I was working on a UDF for inclusion in the UDF standard library that breaks text up into tokens based on an array of token definitions. I'm aware that according to good engineering principles code should be decomposed as several functions to make it more human readable. However, since this was a UDF, I did not think it would be approved if I broke up my UDF into smaller functions, so I decided to write this function without any subroutines except for one. You may think I'm inapt to code for saying this, but I'm starting to have trouble understanding my own code. I have nearly succeeded in creating a tokenizer that recognizes specified symbols, sets of characters according to a given regular expression, and in-quote strings. My goal was to create a function that could break up structured information into tokens for easy processing. Unfortunately, because the code is becoming so unmanageable for me, and so disorganized to the point that I can no longer refine it through minor modifications, I've chosen not to complete it. Nevertheless, the function does work successfully with the proper parameters.

_Tokenize() takses three arguments.

$sText - the text to tokenized.

$aTokenTypes - the array of token definitions.

$aTokens - The destination array to which shall be added the new tokens. [Type, Text]

Each token definition is an array of five elements.

1. The type name of the token.

2. Whether the token will be matched directly with a given single character, or regular expression describing the kind of character.

3. The character/regular expression.

4. Whether the token consists of a single character, or multiple characters each within the class on the one specified character or regular expression.

5. Whether to accept the following characters literally a string under the type of token specified, until it encounters a character of the same token definition.

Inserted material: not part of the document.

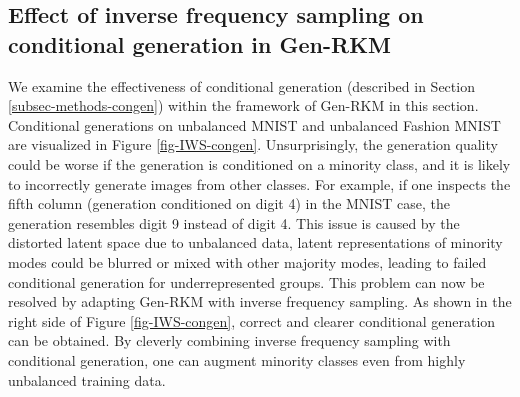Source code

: \subsection{Effect of inverse frequency sampling on conditional generation in Gen-RKM}
We examine the effectiveness of conditional generation (described in Section \ref{subsec-methods-congen}) within the framework of Gen-RKM in this section. Conditional generations on unbalanced MNIST and unbalanced Fashion MNIST are visualized in Figure \ref{fig-IWS-congen}. Unsurprisingly, the generation quality could be worse if the generation is conditioned on a minority class, and it is likely to incorrectly generate images from other classes. For example, if one inspects the fifth column (generation conditioned on digit 4) in the MNIST case, the generation resembles digit 9 instead of digit 4. This issue is caused by the distorted latent space due to unbalanced data, latent representations of minority modes could be blurred or mixed with other majority modes, leading to failed conditional generation for underrepresented groups. This problem can now be resolved by adapting Gen-RKM with inverse frequency sampling. As shown in the right side of Figure \ref{fig-IWS-congen}, correct and clearer conditional generation can be obtained. By cleverly combining inverse frequency sampling with conditional generation, one can augment minority classes even from highly unbalanced training data.
\FloatBarrier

I've never thoroughly studied or understood already developed algorithms for tokenizing or parsing, so this process came from my own limited and faulty idea of how one would work. Any feedback, ideas, etc will be appreciated.

#include <Array.au3>

$NO_TOKEN = -1

Func _Tokenize($sText, $aTokenTypes, byref $aTokens)
    $iCharCount = StringLen($sText)
    $vLastType = 0
    $sLastChar = 0
    $sCurrentToken = ""
    $bLastIsSingle = False
    $bIsSingle = False
    $bHoldLastChar = False
    $bInLiteral = False
    $bStartLiteral = False
    $bLastStartLiteral = False
    $sLiteralText = ""

    Dim $aNewToken[2]

    For $iCharIndex = 1 to $iCharCount
        $sChar = StringMid($sText, $iCharIndex, 1)
        $vType = _CharIdentifyTokenType($sChar, $aTokenTypes, $bIsSingle, $bStartLiteral)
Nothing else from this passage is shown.